[Start of Attachment]

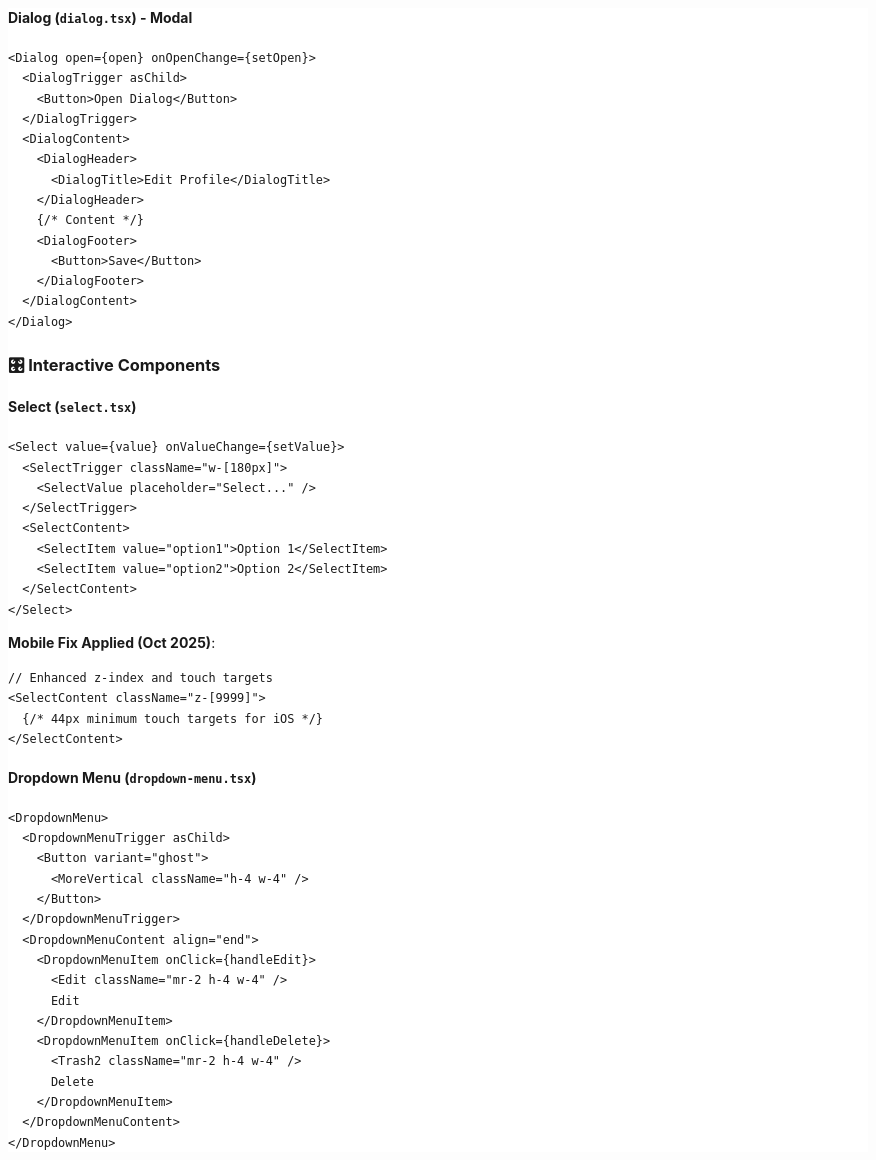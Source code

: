 #### Dialog (`dialog.tsx`) - Modal
```tsx
<Dialog open={open} onOpenChange={setOpen}>
  <DialogTrigger asChild>
    <Button>Open Dialog</Button>
  </DialogTrigger>
  <DialogContent>
    <DialogHeader>
      <DialogTitle>Edit Profile</DialogTitle>
    </DialogHeader>
    {/* Content */}
    <DialogFooter>
      <Button>Save</Button>
    </DialogFooter>
  </DialogContent>
</Dialog>
```

### 🎛️ Interactive Components

#### Select (`select.tsx`)
```tsx
<Select value={value} onValueChange={setValue}>
  <SelectTrigger className="w-[180px]">
    <SelectValue placeholder="Select..." />
  </SelectTrigger>
  <SelectContent>
    <SelectItem value="option1">Option 1</SelectItem>
    <SelectItem value="option2">Option 2</SelectItem>
  </SelectContent>
</Select>
```

**Mobile Fix Applied (Oct 2025)**:
```tsx
// Enhanced z-index and touch targets
<SelectContent className="z-[9999]">
  {/* 44px minimum touch targets for iOS */}
</SelectContent>
```

#### Dropdown Menu (`dropdown-menu.tsx`)
```tsx
<DropdownMenu>
  <DropdownMenuTrigger asChild>
    <Button variant="ghost">
      <MoreVertical className="h-4 w-4" />
    </Button>
  </DropdownMenuTrigger>
  <DropdownMenuContent align="end">
    <DropdownMenuItem onClick={handleEdit}>
      <Edit className="mr-2 h-4 w-4" />
      Edit
    </DropdownMenuItem>
    <DropdownMenuItem onClick={handleDelete}>
      <Trash2 className="mr-2 h-4 w-4" />
      Delete
    </DropdownMenuItem>
  </DropdownMenuContent>
</DropdownMenu>
```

[End of Attachment]

• [Work order]: Retype the data above as given, letting no picture into the copy.

• [The answer]:
Source code

: #### Dialog (`dialog.tsx`) - Modal
```tsx
<Dialog open={open} onOpenChange={setOpen}>
  <DialogTrigger asChild>
    <Button>Open Dialog</Button>
  </DialogTrigger>
  <DialogContent>
    <DialogHeader>
      <DialogTitle>Edit Profile</DialogTitle>
    </DialogHeader>
    {/* Content */}
    <DialogFooter>
      <Button>Save</Button>
    </DialogFooter>
  </DialogContent>
</Dialog>
```

### 🎛️ Interactive Components

#### Select (`select.tsx`)
```tsx
<Select value={value} onValueChange={setValue}>
  <SelectTrigger className="w-[180px]">
    <SelectValue placeholder="Select..." />
  </SelectTrigger>
  <SelectContent>
    <SelectItem value="option1">Option 1</SelectItem>
    <SelectItem value="option2">Option 2</SelectItem>
  </SelectContent>
</Select>
```

**Mobile Fix Applied (Oct 2025)**:
```tsx
// Enhanced z-index and touch targets
<SelectContent className="z-[9999]">
  {/* 44px minimum touch targets for iOS */}
</SelectContent>
```

#### Dropdown Menu (`dropdown-menu.tsx`)
```tsx
<DropdownMenu>
  <DropdownMenuTrigger asChild>
    <Button variant="ghost">
      <MoreVertical className="h-4 w-4" />
    </Button>
  </DropdownMenuTrigger>
  <DropdownMenuContent align="end">
    <DropdownMenuItem onClick={handleEdit}>
      <Edit className="mr-2 h-4 w-4" />
      Edit
    </DropdownMenuItem>
    <DropdownMenuItem onClick={handleDelete}>
      <Trash2 className="mr-2 h-4 w-4" />
      Delete
    </DropdownMenuItem>
  </DropdownMenuContent>
</DropdownMenu>
```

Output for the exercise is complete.